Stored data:
******

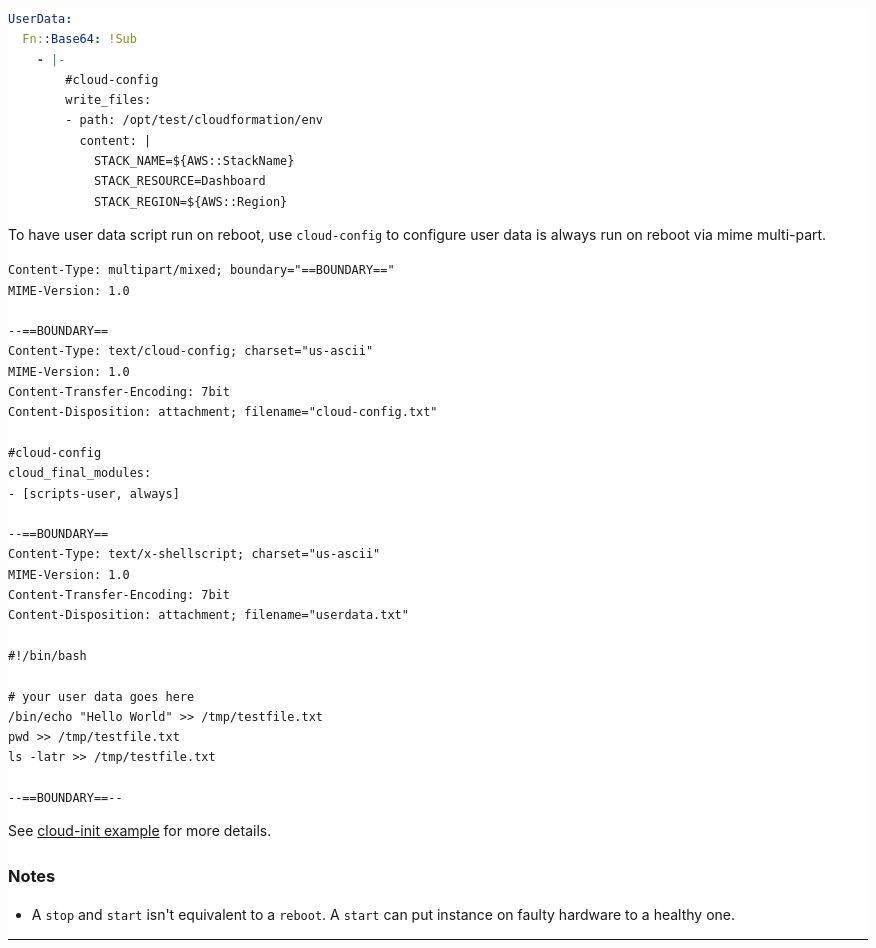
 ```yml
UserData:
  Fn::Base64: !Sub
    - |-
        #cloud-config
        write_files:
        - path: /opt/test/cloudformation/env
          content: |
            STACK_NAME=${AWS::StackName}
            STACK_RESOURCE=Dashboard
            STACK_REGION=${AWS::Region}
```

To have user data script run on reboot, use `cloud-config` to configure user data is always run on reboot via mime multi-part.

```
Content-Type: multipart/mixed; boundary="==BOUNDARY=="
MIME-Version: 1.0

--==BOUNDARY==
Content-Type: text/cloud-config; charset="us-ascii"
MIME-Version: 1.0
Content-Transfer-Encoding: 7bit
Content-Disposition: attachment; filename="cloud-config.txt"

#cloud-config
cloud_final_modules:
- [scripts-user, always]

--==BOUNDARY==
Content-Type: text/x-shellscript; charset="us-ascii"
MIME-Version: 1.0
Content-Transfer-Encoding: 7bit
Content-Disposition: attachment; filename="userdata.txt"

#!/bin/bash

# your user data goes here
/bin/echo "Hello World" >> /tmp/testfile.txt
pwd >> /tmp/testfile.txt
ls -latr >> /tmp/testfile.txt

--==BOUNDARY==--
```

See [cloud-init example](https://github.com/ukayani/cloud-init-example/blob/master/README.md) for more details.

### Notes

- A `stop` and `start` isn't equivalent to a `reboot`. A `start` can put instance on faulty hardware to a healthy one.

---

******

WHAT THE TASK ASKS: Line for line, restate the data above and omit every picture.

EXERCISE RESPONSE:
 ```yml
UserData:
  Fn::Base64: !Sub
    - |-
        #cloud-config
        write_files:
        - path: /opt/test/cloudformation/env
          content: |
            STACK_NAME=${AWS::StackName}
            STACK_RESOURCE=Dashboard
            STACK_REGION=${AWS::Region}
```

To have user data script run on reboot, use `cloud-config` to configure user data is always run on reboot via mime multi-part.

```
Content-Type: multipart/mixed; boundary="==BOUNDARY=="
MIME-Version: 1.0

--==BOUNDARY==
Content-Type: text/cloud-config; charset="us-ascii"
MIME-Version: 1.0
Content-Transfer-Encoding: 7bit
Content-Disposition: attachment; filename="cloud-config.txt"

#cloud-config
cloud_final_modules:
- [scripts-user, always]

--==BOUNDARY==
Content-Type: text/x-shellscript; charset="us-ascii"
MIME-Version: 1.0
Content-Transfer-Encoding: 7bit
Content-Disposition: attachment; filename="userdata.txt"

#!/bin/bash

# your user data goes here
/bin/echo "Hello World" >> /tmp/testfile.txt
pwd >> /tmp/testfile.txt
ls -latr >> /tmp/testfile.txt

--==BOUNDARY==--
```

See [cloud-init example](https://github.com/ukayani/cloud-init-example/blob/master/README.md) for more details.

### Notes

- A `stop` and `start` isn't equivalent to a `reboot`. A `start` can put instance on faulty hardware to a healthy one.

---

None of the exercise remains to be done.